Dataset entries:
——————————

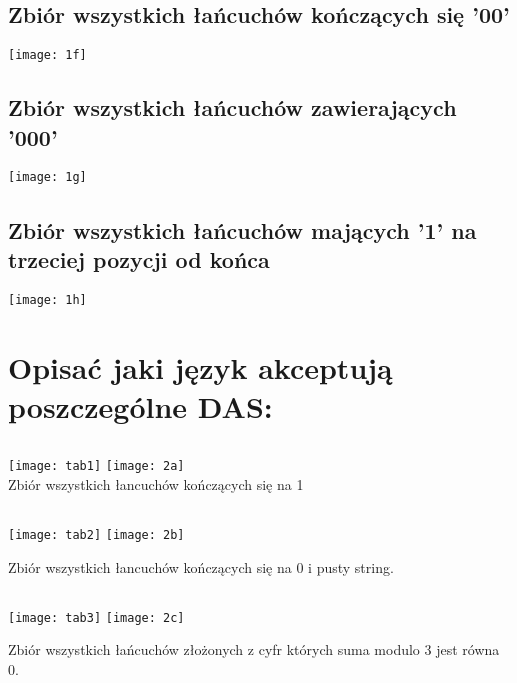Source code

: \documentclass[a4paper,11pt]{article}
\begin{document}
\subsection{Zbiór wszystkich łańcuchów kończących się '00'}
\begin{center}
	\texttt{[image: 1f]}
\end{center}

\subsection{Zbiór wszystkich łańcuchów zawierających '000'}
\begin{center}
	\texttt{[image: 1g]}
\end{center}

\subsection{Zbiór wszystkich łańcuchów mających '1' na trzeciej pozycji od końca}
\begin{center}
	\texttt{[image: 1h]}
\end{center}

\newpage
\section{Opisać jaki język akceptują poszczególne DAS:}
\subsection{}
\begin{center}
  \texttt{[image: tab1]}
  \texttt{[image: 2a]} \\
  \huge
  Zbiór wszystkich łancuchów kończących się na 1
\end{center}
\subsection{}
\begin{center}
  \texttt{[image: tab2]}
  \texttt{[image: 2b]}
\end{center}
  \huge
  Zbiór wszystkich łancuchów kończących się na 0 i  pusty string.

\newpage
\subsection{}
\begin{center}
  \texttt{[image: tab3]}
  \texttt{[image: 2c]}
\end{center}
  \huge
  Zbiór wszystkich łańcuchów złożonych z cyfr których suma modulo 3 jest równa 0.
\end{document}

——————————

**Your objective:** Leave out the images and copy all remaining data word for word.

**Response:**
Source code

: \documentclass[a4paper,11pt]{article}
\begin{document}
\subsection{Zbiór wszystkich łańcuchów kończących się '00'}
\begin{center}
	\texttt{[image: 1f]}
\end{center}

\subsection{Zbiór wszystkich łańcuchów zawierających '000'}
\begin{center}
	\texttt{[image: 1g]}
\end{center}

\subsection{Zbiór wszystkich łańcuchów mających '1' na trzeciej pozycji od końca}
\begin{center}
	\texttt{[image: 1h]}
\end{center}

\newpage
\section{Opisać jaki język akceptują poszczególne DAS:}
\subsection{}
\begin{center}
  \texttt{[image: tab1]}
  \texttt{[image: 2a]} \\
  \huge
  Zbiór wszystkich łancuchów kończących się na 1
\end{center}
\subsection{}
\begin{center}
  \texttt{[image: tab2]}
  \texttt{[image: 2b]}
\end{center}
  \huge
  Zbiór wszystkich łancuchów kończących się na 0 i  pusty string.

\newpage
\subsection{}
\begin{center}
  \texttt{[image: tab3]}
  \texttt{[image: 2c]}
\end{center}
  \huge
  Zbiór wszystkich łańcuchów złożonych z cyfr których suma modulo 3 jest równa 0.
\end{document}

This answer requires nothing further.